Scientists have been warning for years that the rate of planned oil and gas extraction globally is incompatible with the goals of the Paris Agreement. Campaigners translated that research into the slogan “keep it in the ground”.

Earlier this year, the International Energy Agency, the world’s most influential – and historically conservative – energy forecaster, backed them up. It analysed what it would take to reduce energy emissions to net zero by 2050 and hold global heating to 1.5C, the most ambitious goal of the Paris Agreement.

In that scenario, the IEA concluded, new investments in unabated coal, oil and gas production needed to stop by the end of 2021.

The fact only a handful of small producers joined Boga shows that setting a firm end date for ending production is challenging even for would-be climate leaders.

The UK host, which ranks as the world’s 20th largest oil producer, did not sign up. Nor did Spain, despite having legislation to quit oil. Norway, the US and Canada, big oil producers who signed up to a statement calling for high ambition at Cop26, were absent.

Over 100 countries join methane pledge but China, India, Australia and Russia stay out

Instead, they confined their action to operational initiatives like a pledge to cut methane emissions by preventing leakage from oil and gas infrastructure. Even that was too big a commitment for some, with Australia and Russia staying out of it.

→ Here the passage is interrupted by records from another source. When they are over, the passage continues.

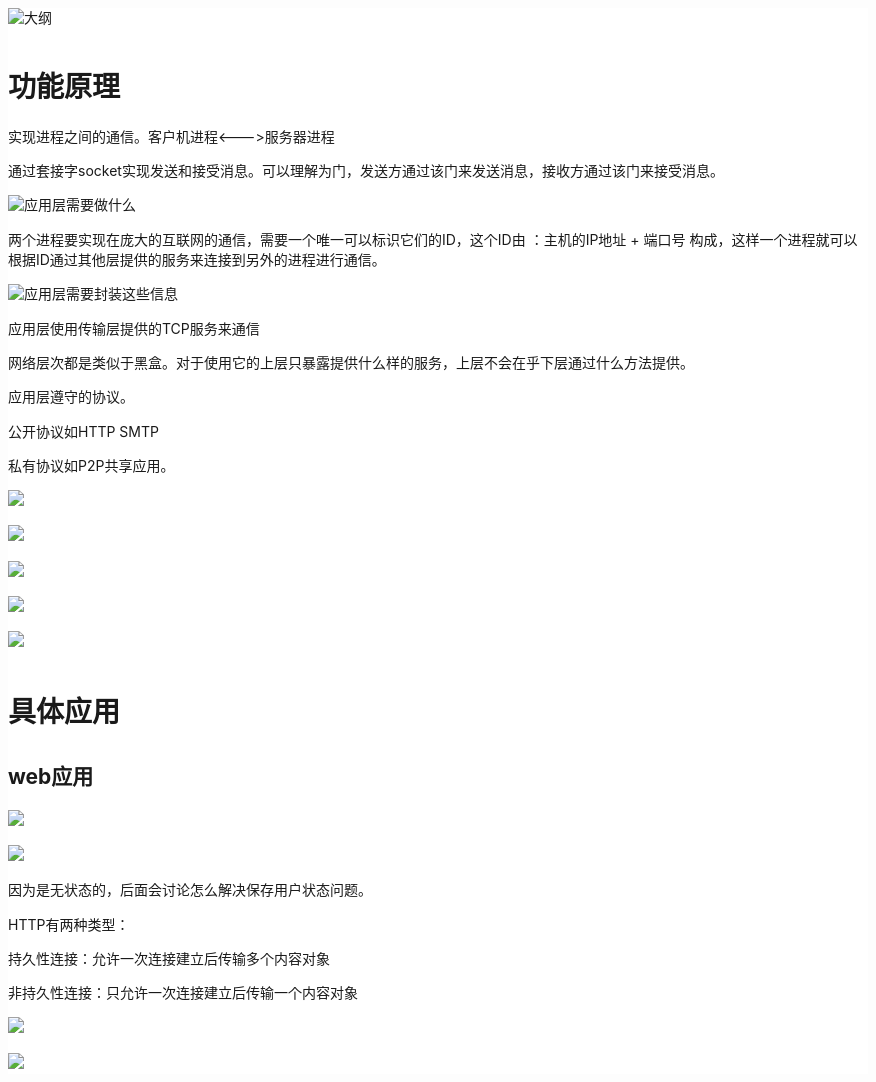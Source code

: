![大纲](https://upload-images.jianshu.io/upload_images/19741117-d062ebf891f27838.png?imageMogr2/auto-orient/strip%7CimageView2/2/w/1240)

# 功能原理  
实现进程之间的通信。客户机进程<--->服务器进程

通过套接字socket实现发送和接受消息。可以理解为门，发送方通过该门来发送消息，接收方通过该门来接受消息。

![应用层需要做什么](https://upload-images.jianshu.io/upload_images/19741117-a110dde20d7ce817.png?imageMogr2/auto-orient/strip%7CimageView2/2/w/1240)

两个进程要实现在庞大的互联网的通信，需要一个唯一可以标识它们的ID，这个ID由 ：主机的IP地址 + 端口号 构成，这样一个进程就可以根据ID通过其他层提供的服务来连接到另外的进程进行通信。  

![应用层需要封装这些信息](https://upload-images.jianshu.io/upload_images/19741117-088dc89233573dde.png?imageMogr2/auto-orient/strip%7CimageView2/2/w/1240)

应用层使用传输层提供的TCP服务来通信

网络层次都是类似于黑盒。对于使用它的上层只暴露提供什么样的服务，上层不会在乎下层通过什么方法提供。

应用层遵守的协议。

公开协议如HTTP SMTP

私有协议如P2P共享应用。  

![](https://upload-images.jianshu.io/upload_images/19741117-b71bb6d655988402.png?imageMogr2/auto-orient/strip%7CimageView2/2/w/1240)

![](https://upload-images.jianshu.io/upload_images/19741117-44a7797590ed7373.png?imageMogr2/auto-orient/strip%7CimageView2/2/w/1240)

![](https://upload-images.jianshu.io/upload_images/19741117-ae3d8575e7c391f6.png?imageMogr2/auto-orient/strip%7CimageView2/2/w/1240)

![](https://upload-images.jianshu.io/upload_images/19741117-d71232bd90924f45.png?imageMogr2/auto-orient/strip%7CimageView2/2/w/1240)

![](https://upload-images.jianshu.io/upload_images/19741117-6d778a8c167ae326.png?imageMogr2/auto-orient/strip%7CimageView2/2/w/1240)

# 具体应用  
## web应用  

![](https://upload-images.jianshu.io/upload_images/19741117-a9059a029f7eb9ed.png?imageMogr2/auto-orient/strip%7CimageView2/2/w/1240)

![](https://upload-images.jianshu.io/upload_images/19741117-b714592d535b8db5.png?imageMogr2/auto-orient/strip%7CimageView2/2/w/1240)

因为是无状态的，后面会讨论怎么解决保存用户状态问题。

HTTP有两种类型：

持久性连接：允许一次连接建立后传输多个内容对象

非持久性连接：只允许一次连接建立后传输一个内容对象  

![](https://upload-images.jianshu.io/upload_images/19741117-cb8dd1978971cf83.png?imageMogr2/auto-orient/strip%7CimageView2/2/w/1240)

![](https://upload-images.jianshu.io/upload_images/19741117-efc32b006eb19832.png?imageMogr2/auto-orient/strip%7CimageView2/2/w/1240)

Worthy, of Global Witness, said: “There is no way the world can cut methane emissions fast enough while the oil and gas industry is still growing. The single most effective way of stopping methane emissions is also incredibly simple – phase out the use of climate-wrecking fossil fuels.”

While fossil fuel production has long been “a blind spot” of the UN climate talks, the conversation “is now here at Cop,” said Dale Marshall, national climate program manager at Environmental Defence in Canada.

“It should be resonating within these halls and it should be the framework for negotiations. But that’s not happening.”